Takeaways from the CISO Roundtable

Pravin Kothari

I hope everyone had a restful long weekend.

Two weeks ago while in Washington DC, I also attended a CISO Roundtable event we joint sponsored with Accenture.  The topic was “A Risk Based Approach to Building a GRC and Security Program”.  Distinguished speakers included:

  • Bob West, Founder and CEO of Echelon One and former CISO at Fifth Third Bank
  • Scott Charbo, Vice President at Accenture and former CIO at Department of Homeland Security
  • Mark Lockareff, President and CEO of Agiliance

It was a lively discussion among CISO of various organizations.  Bob led off talking about how risk is the new language the CISO must learn to speak to bridge the traditional communication gap between CISO and the other business CxO.  Scott talked about how to effective measure risk in a large and complex organization.  Scott introduced this intriguing concept of measure “flow”.  Mark talked about how Continuous Assessment can take an organization from today’s compliance centric process to a risk based process in the future.  Many interesting concepts were discussed and I will attempt to summarize some of the more thought provoking points in future blogs.

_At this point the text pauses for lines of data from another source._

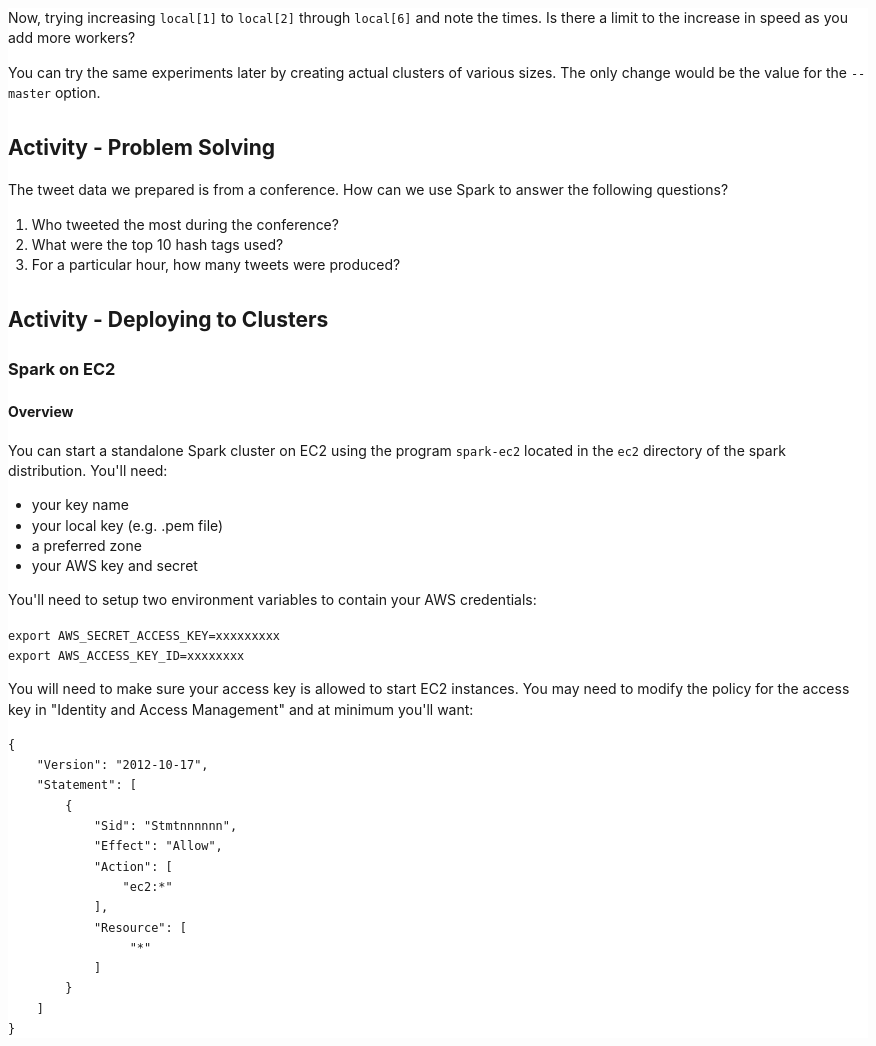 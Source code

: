 Now, trying increasing `local[1]` to `local[2]` through `local[6]` and note the times.  Is there a limit to the 
increase in speed as you add more workers?

You can try the same experiments later by creating actual clusters of various sizes.  The only change would be
the value for the `--master` option.


## Activity - Problem Solving ##

The tweet data we prepared is from a conference.  How can we use Spark to answer the following questions?

 1. Who tweeted the most during the conference?
 2. What were the top 10 hash tags used?
 3. For a particular hour, how many tweets were produced?
 
## Activity - Deploying to Clusters ##

### Spark on EC2 ###

#### Overview ####

You can start a standalone Spark cluster on EC2 using the program `spark-ec2` located in the `ec2` directory of the spark distribution.  You'll need:

  * your key name
  * your local key (e.g. .pem file)
  * a preferred zone
  * your AWS key and secret
  
You'll need to setup two environment variables to contain your AWS credentials:

    export AWS_SECRET_ACCESS_KEY=xxxxxxxxx
    export AWS_ACCESS_KEY_ID=xxxxxxxx
    
You will need to make sure your access key is allowed to start EC2 instances.  You may need to modify the policy for the access key in "Identity and Access Management" and at minimum you'll
want:

    {
        "Version": "2012-10-17",
        "Statement": [
            {
                "Sid": "Stmtnnnnnn",
                "Effect": "Allow",
                "Action": [
                    "ec2:*"
                ],
                "Resource": [
                     "*"
                ]
            }
        ]
    }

Some of the clear themes that came out of the discussion:

  • Automation is no longer a nice-to-have: This theme from our Advisory Board was clearly echoed by the CISO Roundtable attendees.  The CISO from a major federal agency commented that compliance burden for CIO and CISO is so heavy and increasing so, that if her department does not invest in GRC automation technology immediately, her organization will be unable to keep up with all the new compliance and risk management requirements that are still emerging.
  • Being compliant is no longer sufficient: The CIO/CISO community has now clearly realized just being compliant is no longer enough.  A paper exercise does the organization no good when it comes to managing risks and threats.  The new mandate is all about continuous risk management.  CISOs are asked to prioritize and concentrate their resources on highly critical assets.  Risk management is a critical discipline in helping to set that priority.
  • New risks are being introduced faster than ever: One of the main challenges these CISO face is to just keep up with the new risks and threats that are being introduced by new technologies and the ever more sophisticated evil minds.  Mobile devices, P2P technologies, social media, more complex software, social engineering, fraud technologies are introducing new risks to the enterprise from every angle.  Protecting sensitive data and privacy across all these channels of exposure is taxing.  Just to understand and inventory what risk exposures are being introduced in a complex organization will require continuous monitoring technology.

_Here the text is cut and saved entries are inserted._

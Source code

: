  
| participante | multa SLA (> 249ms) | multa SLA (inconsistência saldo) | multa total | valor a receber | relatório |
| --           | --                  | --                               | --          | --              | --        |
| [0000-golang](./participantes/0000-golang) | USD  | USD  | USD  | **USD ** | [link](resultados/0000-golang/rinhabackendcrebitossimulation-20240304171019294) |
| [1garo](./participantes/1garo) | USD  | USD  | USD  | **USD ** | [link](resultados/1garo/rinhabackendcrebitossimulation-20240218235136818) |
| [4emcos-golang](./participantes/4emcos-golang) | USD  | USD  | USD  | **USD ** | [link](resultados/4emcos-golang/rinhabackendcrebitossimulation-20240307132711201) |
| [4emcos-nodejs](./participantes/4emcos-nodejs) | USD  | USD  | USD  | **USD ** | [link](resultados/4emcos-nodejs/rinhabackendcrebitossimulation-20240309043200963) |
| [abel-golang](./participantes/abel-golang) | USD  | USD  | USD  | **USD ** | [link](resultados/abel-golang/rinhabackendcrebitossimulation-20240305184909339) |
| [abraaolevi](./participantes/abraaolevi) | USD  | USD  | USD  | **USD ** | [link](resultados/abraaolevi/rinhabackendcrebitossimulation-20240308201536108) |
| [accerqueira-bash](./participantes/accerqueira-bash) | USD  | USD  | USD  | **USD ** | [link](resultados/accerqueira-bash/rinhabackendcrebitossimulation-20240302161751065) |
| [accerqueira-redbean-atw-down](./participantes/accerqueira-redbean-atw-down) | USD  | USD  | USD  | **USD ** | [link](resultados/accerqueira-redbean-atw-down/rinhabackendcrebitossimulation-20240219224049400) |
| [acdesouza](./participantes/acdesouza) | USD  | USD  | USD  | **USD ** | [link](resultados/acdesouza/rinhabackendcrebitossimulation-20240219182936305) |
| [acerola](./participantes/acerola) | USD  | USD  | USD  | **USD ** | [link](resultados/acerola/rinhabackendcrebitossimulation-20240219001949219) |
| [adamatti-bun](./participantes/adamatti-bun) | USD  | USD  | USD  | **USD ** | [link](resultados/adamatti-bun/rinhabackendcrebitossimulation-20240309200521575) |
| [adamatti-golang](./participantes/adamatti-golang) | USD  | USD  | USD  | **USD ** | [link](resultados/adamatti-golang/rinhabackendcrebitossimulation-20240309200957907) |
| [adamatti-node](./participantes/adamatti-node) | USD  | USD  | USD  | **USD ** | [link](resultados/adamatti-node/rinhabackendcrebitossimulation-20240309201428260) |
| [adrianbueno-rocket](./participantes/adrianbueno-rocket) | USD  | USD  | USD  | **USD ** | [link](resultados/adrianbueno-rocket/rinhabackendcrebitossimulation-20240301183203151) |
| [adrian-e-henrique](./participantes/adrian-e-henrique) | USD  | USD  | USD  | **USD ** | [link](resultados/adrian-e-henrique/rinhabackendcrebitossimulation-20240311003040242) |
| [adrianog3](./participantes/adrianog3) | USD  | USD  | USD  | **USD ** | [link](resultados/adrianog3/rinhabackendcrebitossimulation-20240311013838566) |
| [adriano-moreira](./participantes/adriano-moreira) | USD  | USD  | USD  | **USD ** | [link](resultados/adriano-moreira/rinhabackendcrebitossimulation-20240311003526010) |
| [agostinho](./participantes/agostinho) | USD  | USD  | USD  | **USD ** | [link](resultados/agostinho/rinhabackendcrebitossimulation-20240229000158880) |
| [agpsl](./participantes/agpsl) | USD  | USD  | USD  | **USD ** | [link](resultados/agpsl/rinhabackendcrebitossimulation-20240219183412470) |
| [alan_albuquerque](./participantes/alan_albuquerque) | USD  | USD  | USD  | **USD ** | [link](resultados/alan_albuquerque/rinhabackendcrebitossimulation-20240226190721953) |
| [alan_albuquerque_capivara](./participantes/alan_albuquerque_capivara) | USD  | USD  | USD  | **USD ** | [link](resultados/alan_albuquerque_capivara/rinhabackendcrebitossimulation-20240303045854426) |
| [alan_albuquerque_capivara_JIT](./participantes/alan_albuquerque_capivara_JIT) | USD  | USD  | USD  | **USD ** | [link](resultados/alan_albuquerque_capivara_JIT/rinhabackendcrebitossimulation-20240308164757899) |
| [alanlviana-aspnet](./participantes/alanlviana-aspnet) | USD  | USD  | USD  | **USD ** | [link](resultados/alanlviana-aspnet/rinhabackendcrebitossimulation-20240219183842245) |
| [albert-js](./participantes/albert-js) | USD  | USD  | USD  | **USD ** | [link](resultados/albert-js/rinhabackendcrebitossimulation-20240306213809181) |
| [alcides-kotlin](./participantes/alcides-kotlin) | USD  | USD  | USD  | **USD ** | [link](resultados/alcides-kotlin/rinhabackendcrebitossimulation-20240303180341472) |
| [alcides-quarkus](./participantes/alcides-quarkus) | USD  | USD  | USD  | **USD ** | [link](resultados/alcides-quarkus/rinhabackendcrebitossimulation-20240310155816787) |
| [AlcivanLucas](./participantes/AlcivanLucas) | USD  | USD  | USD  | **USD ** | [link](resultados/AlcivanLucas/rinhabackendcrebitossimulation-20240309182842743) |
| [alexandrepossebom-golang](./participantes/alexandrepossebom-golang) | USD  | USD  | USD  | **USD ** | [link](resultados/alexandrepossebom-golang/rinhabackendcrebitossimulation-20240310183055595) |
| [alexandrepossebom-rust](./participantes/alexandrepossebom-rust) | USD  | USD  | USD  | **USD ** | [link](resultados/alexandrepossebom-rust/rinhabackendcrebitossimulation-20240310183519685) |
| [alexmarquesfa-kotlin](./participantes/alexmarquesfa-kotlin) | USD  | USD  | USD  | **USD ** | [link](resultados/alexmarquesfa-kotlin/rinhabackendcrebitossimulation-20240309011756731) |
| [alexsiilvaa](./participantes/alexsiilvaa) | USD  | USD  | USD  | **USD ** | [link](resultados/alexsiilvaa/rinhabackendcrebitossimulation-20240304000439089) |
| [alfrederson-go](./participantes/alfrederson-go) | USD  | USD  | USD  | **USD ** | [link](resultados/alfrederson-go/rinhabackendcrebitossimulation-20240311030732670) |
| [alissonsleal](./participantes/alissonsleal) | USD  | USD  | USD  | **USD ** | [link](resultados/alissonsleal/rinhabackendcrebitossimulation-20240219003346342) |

It was great to see that the security leadership of attending organizations is very much at the leading edge in terms of understanding what the exposures are and what they must do to address these current and emergent threats.  As always, whether awareness and understanding translates into effective execution is a whole different issue.  If you don’t see the problem then you can’t address the problem.  It’s good to see that at least the problem is well understood and has received high level of priority from the leadership community.